Julie Pratt

Personal information
- Nationality: British (English)
- Born: 20 March 1979 (age 46)

Sport
- Sport: Athletics
- Event: hurdles
- Club: Woodford Green with Essex Ladies

= Julie Pratt =

English athlete (born 1979)

Julie Pratt (born 20 March 1979) is an English female athlete who competed in the 100 metres hurdles. She has a personal best time of 13.08 seconds.

== Biography ==
Pratt was the first ever British athlete to win a gold medal in the 100 metres hurdles at the World Junior Championships, winning in Annecy, France in 1998. This was Britain's first ever gold medal at World or Olympic level in the women's 100 metres hurdles.

She also won a silver medal at the 1999 European Under 23 Championships in Gothenburg, Sweden.

Pratt finished third behind Diane Allahgreen in the 100 metres hurdles event at the 2000 AAA Championships and two years later finished second behind Allahgreen again at the 2002 AAA Championships.

Pratt represented England at the 2002 Commonwealth Games in Manchester finishing in sixth place.

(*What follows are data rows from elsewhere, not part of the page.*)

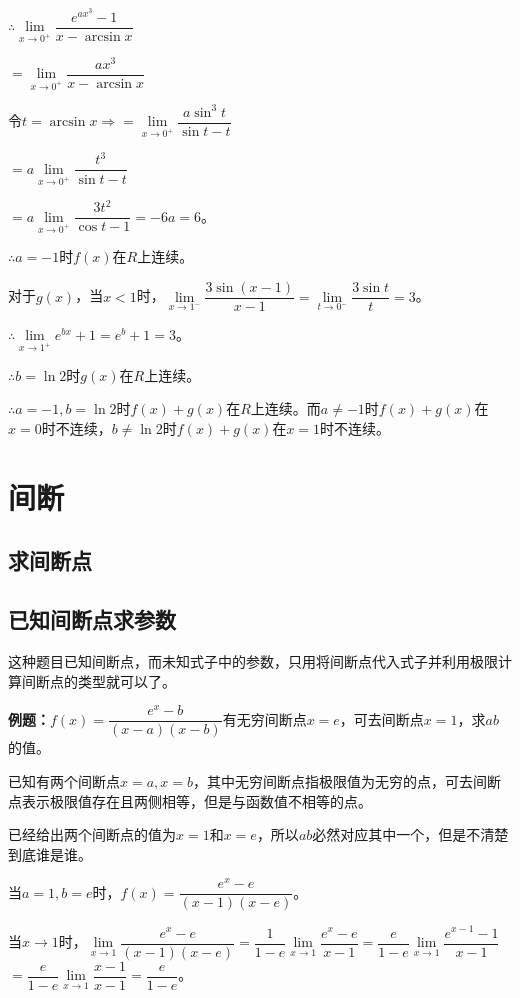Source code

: \documentclass[UTF8, 12pt]{ctexart}
\begin{document}
$\therefore\lim\limits_{x\to 0^+}\dfrac{e^{ax^3}-1}{x-\arcsin x}$\medskip

$=\lim\limits_{x\to 0^+}\dfrac{ax^3}{x-\arcsin x}$\medskip

$\text{令}t=\arcsin x\Rightarrow=\lim\limits_{x\to 0^+}\dfrac{a\sin^3t}{\sin t-t}$

$=a\lim\limits_{x\to 0^+}\dfrac{t^3}{\sin t-t}$\medskip

$=a\lim\limits_{x\to 0^+}\dfrac{3t^2}{\cos t-1}=-6a=6$。\medskip

$\therefore a=-1$时$f(x)$在$R$上连续。\medskip

对于$g(x)$，当$x<1$时，$\lim\limits_{x\to 1^-}\dfrac{3\sin(x-1)}{x-1}=\lim\limits_{t\to 0^-}\dfrac{3\sin t}{t}=3$。\medskip

$\therefore\lim\limits_{x\to 1^+}e^{bx}+1=e^b+1=3$。\medskip

$\therefore b=\ln 2$时$g(x)$在$R$上连续。\medskip

$\therefore a=-1,b=\ln 2$时$f(x)+g(x)$在$R$上连续。而$a\neq -1$时$f(x)+g(x)$在$x=0$时不连续，$b\neq\ln 2$时$f(x)+g(x)$在$x=1$时不连续。

\section{间断}

\subsection{求间断点}

\subsection{已知间断点求参数}

这种题目已知间断点，而未知式子中的参数，只用将间断点代入式子并利用极限计算间断点的类型就可以了。

\textbf{例题：}$f(x)=\dfrac{e^x-b}{(x-a)(x-b)}$有无穷间断点$x=e$，可去间断点$x=1$，求$ab$的值。

已知有两个间断点$x=a,x=b$，其中无穷间断点指极限值为无穷的点，可去间断点表示极限值存在且两侧相等，但是与函数值不相等的点。

已经给出两个间断点的值为$x=1$和$x=e$，所以$ab$必然对应其中一个，但是不清楚到底谁是谁。

当$a=1,b=e$时，$f(x)=\dfrac{e^x-e}{(x-1)(x-e)}$。\medskip

当$x\to 1$时，$\lim\limits_{x\to 1}\dfrac{e^x-e}{(x-1)(x-e)}$$=\dfrac{1}{1-e}\lim\limits_{x\to 1}\dfrac{e^x-e}{x-1}$$=\dfrac{e}{1-e}\lim\limits_{x\to 1}\dfrac{e^{x-1}-1}{x-1}$$=\dfrac{e}{1-e}\lim\limits_{x\to 1}\dfrac{x-1}{x-1}$$=\dfrac{e}{1-e}$。\medskip
\end{document}
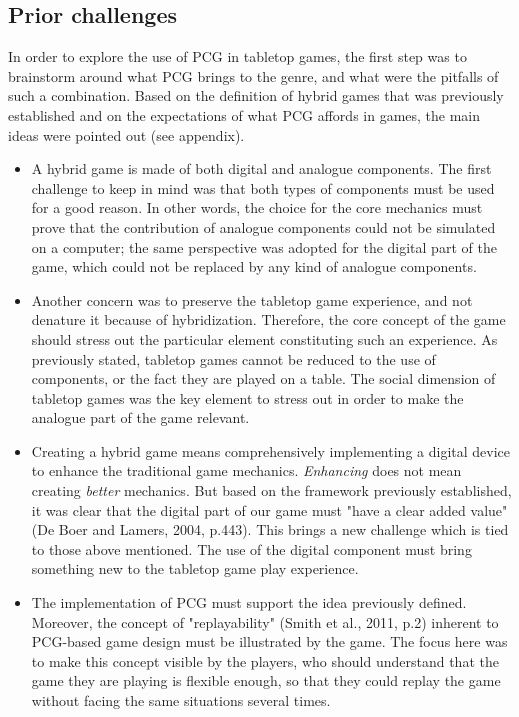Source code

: \subsection{Prior challenges}
In order to explore the use of PCG in tabletop games, the first step was to brainstorm around what PCG brings to the genre, and what were the pitfalls of such a combination. Based on the definition of hybrid games that was previously established and on the expectations of what PCG affords in games, the main ideas were pointed out (see appendix).
\begin{itemize}
\item A hybrid game is made of both digital and analogue components. The first challenge to keep in mind was that both types of components must be used for a good reason. In other words, the choice for the core mechanics must prove that the contribution of analogue components could not be simulated on a computer; the same perspective was adopted for the digital part of the game, which could not be replaced by any kind of analogue components.  
\item Another concern was to preserve the tabletop game experience, and not denature it because of hybridization. Therefore, the core concept of the game should stress out the particular element constituting such an experience. As previously stated, tabletop games cannot be reduced to the use of components, or the fact they are played on a table. The social dimension of tabletop games was the key element to stress out in order to make the analogue part of the game relevant.
\item Creating a hybrid game means comprehensively implementing a digital device to enhance the traditional game mechanics. \textit{Enhancing} does not mean creating \textit{better} mechanics. But based on the framework previously established, it was clear that the digital part of our game must "have a clear added value" (De Boer and Lamers, 2004, p.443)\cite{chap:aug}. This brings a new challenge which is tied to those above mentioned. The use of the digital component must bring something new to the tabletop game play experience.
\item The implementation of PCG must support the idea previously defined. Moreover, the concept of "replayability" (Smith et al., 2011, p.2)\cite{pdf:pcgbased} inherent to PCG-based game design must be illustrated by the game. The focus here was to make this concept visible by the players, who should understand that the game they are playing is flexible enough, so that they could replay the game without facing the same situations several times.

\end{itemize}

After a third place finish at the 2003 AAAs behind Rachel King, she represented England at the 2006 Commonwealth Games in Melbourne.

== Coaching ==
Julie now coaches under her married name of Julie Pratt-Benterman, and is mainly based at Chelmsford Sport and Athletics Centre. She works with England Athletics as their Talent Event Lead for Sprint hurdles, focusing on U20 athletes, and is a Regional Coach Lead for the South East.